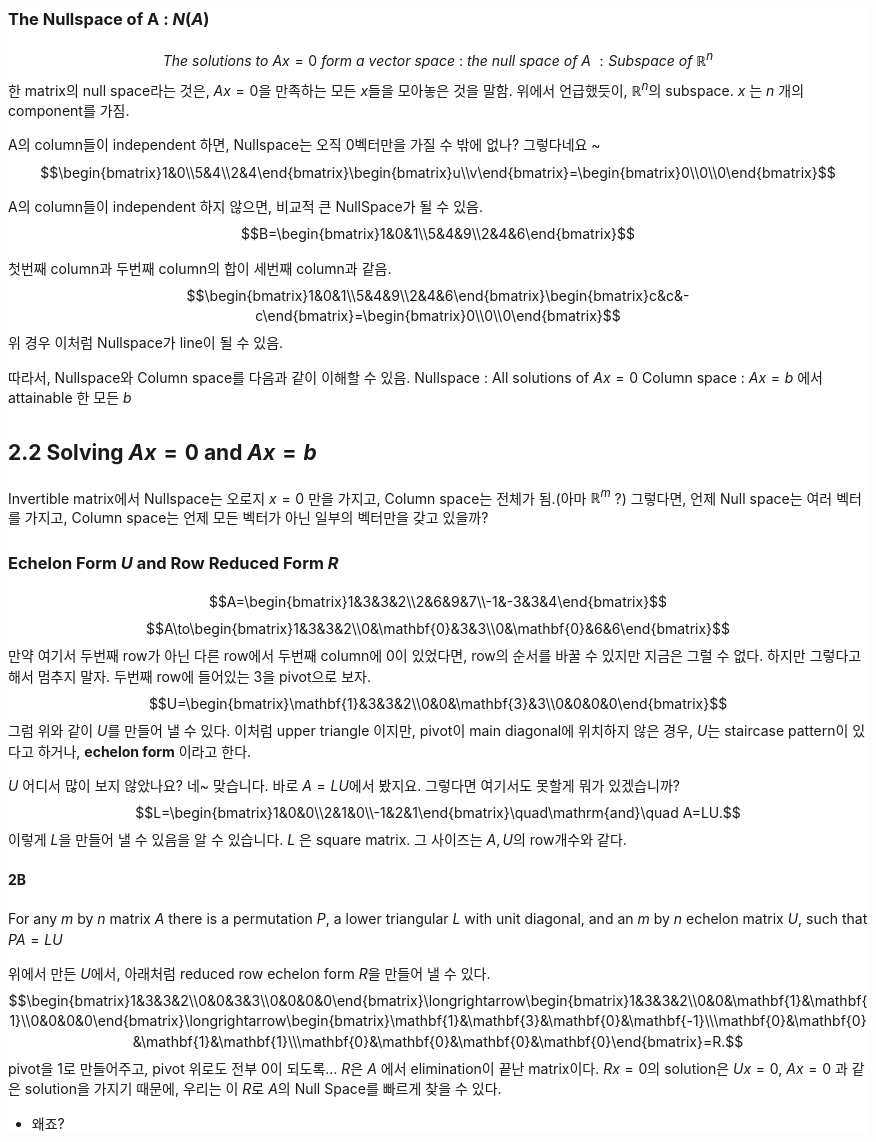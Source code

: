 ### The Nullspace of A : $N(A)$
$$The\ solutions\ to\ Ax=0\ form\ a\ vector\ space\ :\ the\ null\ space\ of\ A\ : Subspace\ of\ \mathbb{R}^{n}$$
한 matrix의 null space라는 것은, $Ax=0$을 만족하는 모든 $x$들을 모아놓은 것을 말함.
위에서 언급했듯이, $\mathbb{R}^{n}$의 subspace. $x$ 는 $n$ 개의 component를 가짐.

A의 column들이 independent 하면, Nullspace는 오직 0벡터만을 가질 수 밖에 없나?
그렇다네요 ~
$$\begin{bmatrix}1&0\\5&4\\2&4\end{bmatrix}\begin{bmatrix}u\\v\end{bmatrix}=\begin{bmatrix}0\\0\\0\end{bmatrix}$$

A의 column들이 independent 하지 않으면, 비교적 큰 NullSpace가 될 수 있음.
$$B=\begin{bmatrix}1&0&1\\5&4&9\\2&4&6\end{bmatrix}$$

첫번째 column과 두번째 column의 합이 세번째 column과 같음.
$$\begin{bmatrix}1&0&1\\5&4&9\\2&4&6\end{bmatrix}\begin{bmatrix}c&c&-c\end{bmatrix}=\begin{bmatrix}0\\0\\0\end{bmatrix}$$
위 경우 이처럼 Nullspace가 line이 될 수 있음.

따라서, Nullspace와 Column space를 다음과 같이 이해할 수 있음.
Nullspace : All solutions of $Ax = 0$
Column space : $Ax=b$ 에서 attainable 한 모든 $b$

## 2.2 Solving $Ax = 0$ and $Ax=b$
Invertible matrix에서 Nullspace는 오로지 $x=0$ 만을 가지고, Column space는 전체가 됨.(아마 $\mathbb{R}^{m}$ ?)
그렇다면, 언제 Null space는 여러 벡터를 가지고, Column space는 언제 모든 벡터가 아닌 일부의 벡터만을 갖고 있을까?

### Echelon Form $U$ and Row Reduced Form $R$
$$A=\begin{bmatrix}1&3&3&2\\2&6&9&7\\-1&-3&3&4\end{bmatrix}$$
$$A\to\begin{bmatrix}1&3&3&2\\0&\mathbf{0}&3&3\\0&\mathbf{0}&6&6\end{bmatrix}$$
만약 여기서 두번째 row가 아닌 다른 row에서 두번째 column에 0이 있었다면, row의 순서를 바꿀 수 있지만 지금은 그럴 수 없다. 하지만 그렇다고 해서 멈추지 말자. 두번째 row에 들어있는 3을 pivot으로 보자.
$$U=\begin{bmatrix}\mathbf{1}&3&3&2\\0&0&\mathbf{3}&3\\0&0&0&0\end{bmatrix}$$
그럼 위와 같이 $U$를 만들어 낼 수 있다. 
이처럼 upper triangle 이지만, pivot이 main diagonal에 위치하지 않은 경우, $U$는 staircase pattern이 있다고 하거나, **echelon form** 이라고 한다.

$U$ 어디서 많이 보지 않았나요? 네~ 맞습니다. 바로 $A = LU$에서 봤지요. 그렇다면 여기서도 못할게 뭐가 있겠습니까?
$$L=\begin{bmatrix}1&0&0\\2&1&0\\-1&2&1\end{bmatrix}\quad\mathrm{and}\quad A=LU.$$
이렇게 $L$을 만들어 낼 수 있음을 알 수 있습니다.
$L$ 은 square matrix. 그 사이즈는 $A, U$의 row개수와 같다.

#### 2B
For any $m$ by $n$ matrix $A$ there is a permutation $P$, a lower triangular $L$ with unit diagonal, and an $m$ by $n$ echelon matrix $U$, such that $PA=LU$

위에서 만든 $U$에서, 아래처럼 reduced row echelon form $R$을 만들어 낼 수 있다.
$$\begin{bmatrix}1&3&3&2\\0&0&3&3\\0&0&0&0\end{bmatrix}\longrightarrow\begin{bmatrix}1&3&3&2\\0&0&\mathbf{1}&\mathbf{1}\\0&0&0&0\end{bmatrix}\longrightarrow\begin{bmatrix}\mathbf{1}&\mathbf{3}&\mathbf{0}&\mathbf{-1}\\\mathbf{0}&\mathbf{0}&\mathbf{1}&\mathbf{1}\\\mathbf{0}&\mathbf{0}&\mathbf{0}&\mathbf{0}\end{bmatrix}=R.$$
pivot을 1로 만들어주고, pivot 위로도 전부 0이 되도록...
$R$은 $A$ 에서 elimination이 끝난 matrix이다.
$Rx=0$의 solution은 $Ux=0,\ Ax=0$ 과 같은 solution을 가지기 때문에, 우리는 이 $R$로 $A$의 Null Space를 빠르게 찾을 수 있다.
- 왜죠?
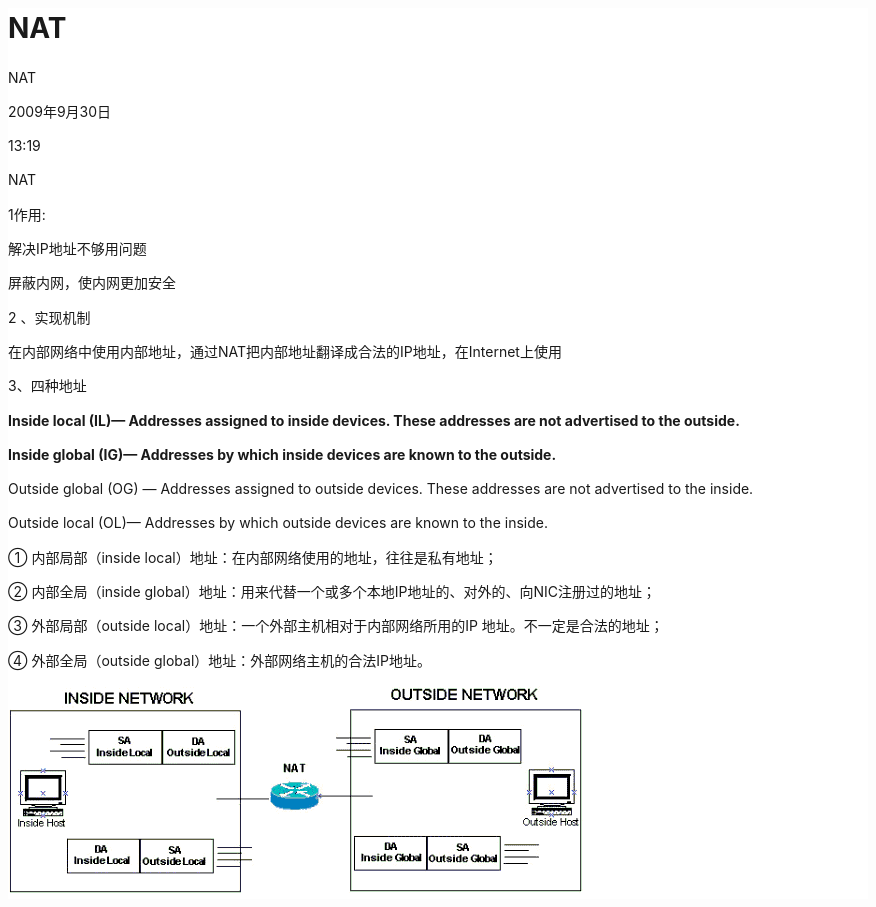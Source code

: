 # NAT

NAT

2009年9月30日

13:19

NAT

1作用:

解决IP地址不够用问题

屏蔽内网，使内网更加安全

2 、实现机制

在内部网络中使用内部地址，通过NAT把内部地址翻译成合法的IP地址，在Internet上使用

3、四种地址

**Inside local (IL)— Addresses assigned to inside devices. These addresses are not advertised to the outside.**

**Inside global (IG)— Addresses by which inside devices are known to the outside.**

Outside global (OG) — Addresses assigned to outside devices. These addresses are not advertised to the inside.

Outside local (OL)— Addresses by which outside devices are known to the inside.

① 内部局部（inside local）地址：在内部网络使用的地址，往往是私有地址；

② 内部全局（inside global）地址：用来代替一个或多个本地IP地址的、对外的、向NIC注册过的地址；

③ 外部局部（outside local）地址：一个外部主机相对于内部网络所用的IP 地址。不一定是合法的地址；

④ 外部全局（outside global）地址：外部网络主机的合法IP地址。

> 
> 

![NAT%208a235f9dfc2e4623bb0466b55f40141f/image1.gif](NAT/image1.gif)

> 
> 

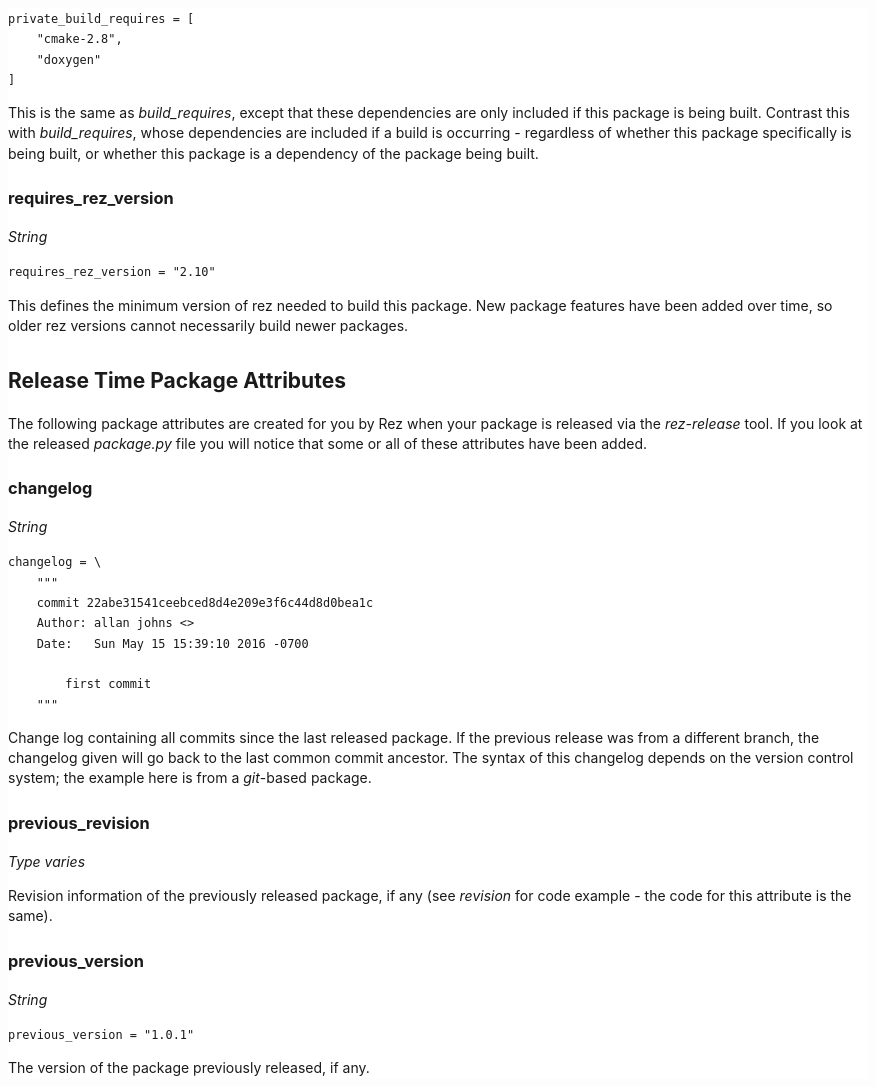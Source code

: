     private_build_requires = [
        "cmake-2.8",
        "doxygen"
    ]

This is the same as *build_requires*, except that these dependencies are only included if this
package is being built. Contrast this with *build_requires*, whose dependencies are included if a
build is occurring - regardless of whether this package specifically is being built, or whether
this package is a dependency of the package being built.

### requires_rez_version
*String*

    requires_rez_version = "2.10"

This defines the minimum version of rez needed to build this package. New package features have
been added over time, so older rez versions cannot necessarily build newer packages.

## Release Time Package Attributes

The following package attributes are created for you by Rez when your package is released via the
*rez-release* tool. If you look at the released *package.py* file you will notice that some or all
of these attributes have been added.

### changelog
*String*

    changelog = \
        """
        commit 22abe31541ceebced8d4e209e3f6c44d8d0bea1c
        Author: allan johns <>
        Date:   Sun May 15 15:39:10 2016 -0700

            first commit
        """

Change log containing all commits since the last released package. If the previous release was from
a different branch, the changelog given will go back to the last common commit ancestor. The syntax
of this changelog depends on the version control system; the example here is from a *git*-based
package.

### previous_revision
*Type varies*

Revision information of the previously released package, if any (see *revision* for code example -
the code for this attribute is the same).

### previous_version
*String*

    previous_version = "1.0.1"

The version of the package previously released, if any.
☆ ☆ ☆ ☆ ☆
→ Work instructions: In your copy of the material, every word must match and no image should appear.

→ Exercise result:
Source code

: ### The Nullspace of A : $N(A)$
$$The\ solutions\ to\ Ax=0\ form\ a\ vector\ space\ :\ the\ null\ space\ of\ A\ : Subspace\ of\ \mathbb{R}^{n}$$
한 matrix의 null space라는 것은, $Ax=0$을 만족하는 모든 $x$들을 모아놓은 것을 말함.
위에서 언급했듯이, $\mathbb{R}^{n}$의 subspace. $x$ 는 $n$ 개의 component를 가짐.

A의 column들이 independent 하면, Nullspace는 오직 0벡터만을 가질 수 밖에 없나?
그렇다네요 ~
$$\begin{bmatrix}1&0\\5&4\\2&4\end{bmatrix}\begin{bmatrix}u\\v\end{bmatrix}=\begin{bmatrix}0\\0\\0\end{bmatrix}$$

A의 column들이 independent 하지 않으면, 비교적 큰 NullSpace가 될 수 있음.
$$B=\begin{bmatrix}1&0&1\\5&4&9\\2&4&6\end{bmatrix}$$

첫번째 column과 두번째 column의 합이 세번째 column과 같음.
$$\begin{bmatrix}1&0&1\\5&4&9\\2&4&6\end{bmatrix}\begin{bmatrix}c&c&-c\end{bmatrix}=\begin{bmatrix}0\\0\\0\end{bmatrix}$$
위 경우 이처럼 Nullspace가 line이 될 수 있음.

따라서, Nullspace와 Column space를 다음과 같이 이해할 수 있음.
Nullspace : All solutions of $Ax = 0$
Column space : $Ax=b$ 에서 attainable 한 모든 $b$

## 2.2 Solving $Ax = 0$ and $Ax=b$
Invertible matrix에서 Nullspace는 오로지 $x=0$ 만을 가지고, Column space는 전체가 됨.(아마 $\mathbb{R}^{m}$ ?)
그렇다면, 언제 Null space는 여러 벡터를 가지고, Column space는 언제 모든 벡터가 아닌 일부의 벡터만을 갖고 있을까?

### Echelon Form $U$ and Row Reduced Form $R$
$$A=\begin{bmatrix}1&3&3&2\\2&6&9&7\\-1&-3&3&4\end{bmatrix}$$
$$A\to\begin{bmatrix}1&3&3&2\\0&\mathbf{0}&3&3\\0&\mathbf{0}&6&6\end{bmatrix}$$
만약 여기서 두번째 row가 아닌 다른 row에서 두번째 column에 0이 있었다면, row의 순서를 바꿀 수 있지만 지금은 그럴 수 없다. 하지만 그렇다고 해서 멈추지 말자. 두번째 row에 들어있는 3을 pivot으로 보자.
$$U=\begin{bmatrix}\mathbf{1}&3&3&2\\0&0&\mathbf{3}&3\\0&0&0&0\end{bmatrix}$$
그럼 위와 같이 $U$를 만들어 낼 수 있다. 
이처럼 upper triangle 이지만, pivot이 main diagonal에 위치하지 않은 경우, $U$는 staircase pattern이 있다고 하거나, **echelon form** 이라고 한다.

$U$ 어디서 많이 보지 않았나요? 네~ 맞습니다. 바로 $A = LU$에서 봤지요. 그렇다면 여기서도 못할게 뭐가 있겠습니까?
$$L=\begin{bmatrix}1&0&0\\2&1&0\\-1&2&1\end{bmatrix}\quad\mathrm{and}\quad A=LU.$$
이렇게 $L$을 만들어 낼 수 있음을 알 수 있습니다.
$L$ 은 square matrix. 그 사이즈는 $A, U$의 row개수와 같다.

#### 2B
For any $m$ by $n$ matrix $A$ there is a permutation $P$, a lower triangular $L$ with unit diagonal, and an $m$ by $n$ echelon matrix $U$, such that $PA=LU$

위에서 만든 $U$에서, 아래처럼 reduced row echelon form $R$을 만들어 낼 수 있다.
$$\begin{bmatrix}1&3&3&2\\0&0&3&3\\0&0&0&0\end{bmatrix}\longrightarrow\begin{bmatrix}1&3&3&2\\0&0&\mathbf{1}&\mathbf{1}\\0&0&0&0\end{bmatrix}\longrightarrow\begin{bmatrix}\mathbf{1}&\mathbf{3}&\mathbf{0}&\mathbf{-1}\\\mathbf{0}&\mathbf{0}&\mathbf{1}&\mathbf{1}\\\mathbf{0}&\mathbf{0}&\mathbf{0}&\mathbf{0}\end{bmatrix}=R.$$
pivot을 1로 만들어주고, pivot 위로도 전부 0이 되도록...
$R$은 $A$ 에서 elimination이 끝난 matrix이다.
$Rx=0$의 solution은 $Ux=0,\ Ax=0$ 과 같은 solution을 가지기 때문에, 우리는 이 $R$로 $A$의 Null Space를 빠르게 찾을 수 있다.
- 왜죠?
Source code

: # NAT

NAT

2009年9月30日

13:19

NAT

1作用:

解决IP地址不够用问题

屏蔽内网，使内网更加安全

2 、实现机制

在内部网络中使用内部地址，通过NAT把内部地址翻译成合法的IP地址，在Internet上使用

3、四种地址

**Inside local (IL)— Addresses assigned to inside devices. These addresses are not advertised to the outside.**

**Inside global (IG)— Addresses by which inside devices are known to the outside.**

Outside global (OG) — Addresses assigned to outside devices. These addresses are not advertised to the inside.

Outside local (OL)— Addresses by which outside devices are known to the inside.

① 内部局部（inside local）地址：在内部网络使用的地址，往往是私有地址；

② 内部全局（inside global）地址：用来代替一个或多个本地IP地址的、对外的、向NIC注册过的地址；

③ 外部局部（outside local）地址：一个外部主机相对于内部网络所用的IP 地址。不一定是合法的地址；

④ 外部全局（outside global）地址：外部网络主机的合法IP地址。

> 
> 

![NAT%208a235f9dfc2e4623bb0466b55f40141f/image1.gif](NAT/image1.gif)

> 
> 

Source code

:     private_build_requires = [
        "cmake-2.8",
        "doxygen"
    ]

This is the same as *build_requires*, except that these dependencies are only included if this
package is being built. Contrast this with *build_requires*, whose dependencies are included if a
build is occurring - regardless of whether this package specifically is being built, or whether
this package is a dependency of the package being built.

### requires_rez_version
*String*

    requires_rez_version = "2.10"

This defines the minimum version of rez needed to build this package. New package features have
been added over time, so older rez versions cannot necessarily build newer packages.

## Release Time Package Attributes

The following package attributes are created for you by Rez when your package is released via the
*rez-release* tool. If you look at the released *package.py* file you will notice that some or all
of these attributes have been added.

### changelog
*String*

    changelog = \
        """
        commit 22abe31541ceebced8d4e209e3f6c44d8d0bea1c
        Author: allan johns <>
        Date:   Sun May 15 15:39:10 2016 -0700

            first commit
        """

Change log containing all commits since the last released package. If the previous release was from
a different branch, the changelog given will go back to the last common commit ancestor. The syntax
of this changelog depends on the version control system; the example here is from a *git*-based
package.

### previous_revision
*Type varies*

Revision information of the previously released package, if any (see *revision* for code example -
the code for this attribute is the same).

### previous_version
*String*

    previous_version = "1.0.1"

The version of the package previously released, if any.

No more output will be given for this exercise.